Answer
${\bf 86.14}$
Work Step by Step
- The half-life of $ ^{235}\text{U} $ is 700 million years.
- The age of the Earth is approximately 4.5 billion years.
We need to calculate the "then-to-now" ratio of $ ^{235}\text{U} $, representing how many times more $ ^{235}\text{U} $ atoms were present when the Earth formed compared to now.
The number of $ ^{235}\text{U} $ atoms remaining after time $ t $ is given by
$$
N_U = (N_U)_0 \left( \frac{1}{2} \right)^{t / t_{1/2}}
$$
where:
- $ N_U $ is the current number of $ ^{235}\text{U} $ atoms.
- $ (N_U)_0 $ is the number of $ ^{235}\text{U} $ atoms when the Earth formed.
- $ t $ is the time elapsed (4.5 billion years).
- $ t_{1/2} $ is the half-life of $ ^{235}\text{U} $ (700 million years).
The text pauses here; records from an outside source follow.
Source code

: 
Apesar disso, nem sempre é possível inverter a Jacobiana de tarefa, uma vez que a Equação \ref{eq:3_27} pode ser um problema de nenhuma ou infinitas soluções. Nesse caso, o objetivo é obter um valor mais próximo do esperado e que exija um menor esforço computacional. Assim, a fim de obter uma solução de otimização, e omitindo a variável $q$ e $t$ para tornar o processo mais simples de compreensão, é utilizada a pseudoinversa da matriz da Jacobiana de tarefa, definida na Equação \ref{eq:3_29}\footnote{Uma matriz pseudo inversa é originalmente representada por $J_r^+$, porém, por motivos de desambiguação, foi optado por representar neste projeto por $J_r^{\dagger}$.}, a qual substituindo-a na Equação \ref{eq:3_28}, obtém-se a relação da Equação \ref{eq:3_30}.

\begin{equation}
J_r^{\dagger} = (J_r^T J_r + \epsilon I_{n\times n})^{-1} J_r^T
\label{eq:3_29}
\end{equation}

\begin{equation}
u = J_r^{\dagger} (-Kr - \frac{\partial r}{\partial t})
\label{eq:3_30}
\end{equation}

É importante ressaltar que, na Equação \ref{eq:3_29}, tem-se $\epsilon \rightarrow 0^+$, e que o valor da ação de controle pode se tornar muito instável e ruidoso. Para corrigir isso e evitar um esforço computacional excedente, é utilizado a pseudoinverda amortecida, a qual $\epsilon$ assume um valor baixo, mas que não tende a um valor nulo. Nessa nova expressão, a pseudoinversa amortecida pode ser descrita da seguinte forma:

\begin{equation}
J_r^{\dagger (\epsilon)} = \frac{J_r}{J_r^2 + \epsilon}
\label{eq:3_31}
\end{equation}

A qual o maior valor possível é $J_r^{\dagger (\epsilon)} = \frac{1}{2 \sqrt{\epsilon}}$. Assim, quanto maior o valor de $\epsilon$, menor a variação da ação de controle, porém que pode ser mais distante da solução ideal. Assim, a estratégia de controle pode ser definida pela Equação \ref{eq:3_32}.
The ratio of $ ^{235}\text{U} $ atoms when the Earth formed to the number now is given by:
$$
\frac{(N_U)_0}{N_U} = \frac{(N_U)_0 }{(N_U)_0\left( \frac{1}{2} \right)^{t / t_{1/2}}}= \frac{1}{\left( \frac{1}{2} \right)^{t / t_{1/2}}}
$$
Thus,
$$
\frac{(N_U)_0}{N_U} = \left( 2 \right)^{t / t_{1/2}}
$$
where $ t = 4.5 $ billion years =$4500$ million years and $ t_{1/2} = 700 $ million years:
$$
\frac{(N_U)_0}{N_U} = \left( 2 \right)^{4500/700 }=\color{red}{\bf 86.14}
$$
This means that the abundance of $ ^{235}\text{U} $ was about 86 times greater when the Earth formed compared to today.